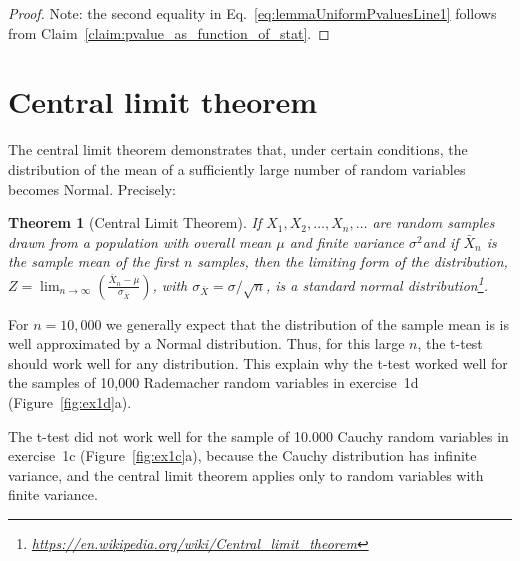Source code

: \documentclass[12pt]{article}
\newtheorem{theorem}{Theorem}
\begin{document}
\begin{appendices}
\begin{proof}
Note: the second equality in Eq.~\ref{eq:lemmaUniformPvaluesLine1} follows
from Claim~\ref{claim:pvalue_as_function_of_stat}.

\end{proof}

\section{Central limit theorem}
\label{sec:clt}

The central limit theorem demonstrates that, under certain conditions, the
distribution of the mean of a sufficiently large number of random variables
becomes Normal. Precisely:

\begin{theorem}[Central Limit Theorem]

If $X_{1},X_{2},\dots ,X_{n},\dots$ are random samples drawn from a population
    with overall mean $\mu$ and finite variance $\sigma^{2}$and if $\bar
    {X}_{n}$ is the sample mean of the first $n$ samples, then the limiting
    form of the distribution,
    $Z=\lim_{n\to\infty}\left(\frac{\bar{X}_{n}-\mu}{\sigma_{\bar{X}}}\right)$,
    with $\sigma _{\bar{X}}=\sigma/\sqrt{n}$, is a standard normal
    distribution\footnote{\url{https://en.wikipedia.org/wiki/Central_limit_theorem}}.

\end{theorem}

For $n=10,000$ we generally expect that the distribution of the sample mean is
is well approximated by a Normal distribution. Thus, for this large $n$, the
t-test should work well for any distribution. This explain why the t-test
worked well for the samples of 10,000 Rademacher random variables in
exercise~1d (Figure~\ref{fig:ex1d}a).

The t-test did not work well for the sample of 10.000 Cauchy random variables
in exercise~1c (Figure~\ref{fig:ex1c}a), because the Cauchy distribution has
infinite variance, and the central limit theorem applies only to random
variables with finite variance.

\end{appendices}
\end{document}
::::::::::
Please output the material as written, apart from the images.

### Response area
Source code

: \documentclass[12pt]{article}
\newtheorem{theorem}{Theorem}
\begin{document}
\begin{appendices}
\begin{proof}
Note: the second equality in Eq.~\ref{eq:lemmaUniformPvaluesLine1} follows
from Claim~\ref{claim:pvalue_as_function_of_stat}.

\end{proof}

\section{Central limit theorem}
\label{sec:clt}

The central limit theorem demonstrates that, under certain conditions, the
distribution of the mean of a sufficiently large number of random variables
becomes Normal. Precisely:

\begin{theorem}[Central Limit Theorem]

If $X_{1},X_{2},\dots ,X_{n},\dots$ are random samples drawn from a population
    with overall mean $\mu$ and finite variance $\sigma^{2}$and if $\bar
    {X}_{n}$ is the sample mean of the first $n$ samples, then the limiting
    form of the distribution,
    $Z=\lim_{n\to\infty}\left(\frac{\bar{X}_{n}-\mu}{\sigma_{\bar{X}}}\right)$,
    with $\sigma _{\bar{X}}=\sigma/\sqrt{n}$, is a standard normal
    distribution\footnote{\url{https://en.wikipedia.org/wiki/Central_limit_theorem}}.

\end{theorem}

For $n=10,000$ we generally expect that the distribution of the sample mean is
is well approximated by a Normal distribution. Thus, for this large $n$, the
t-test should work well for any distribution. This explain why the t-test
worked well for the samples of 10,000 Rademacher random variables in
exercise~1d (Figure~\ref{fig:ex1d}a).

The t-test did not work well for the sample of 10.000 Cauchy random variables
in exercise~1c (Figure~\ref{fig:ex1c}a), because the Cauchy distribution has
infinite variance, and the central limit theorem applies only to random
variables with finite variance.

\end{appendices}
\end{document}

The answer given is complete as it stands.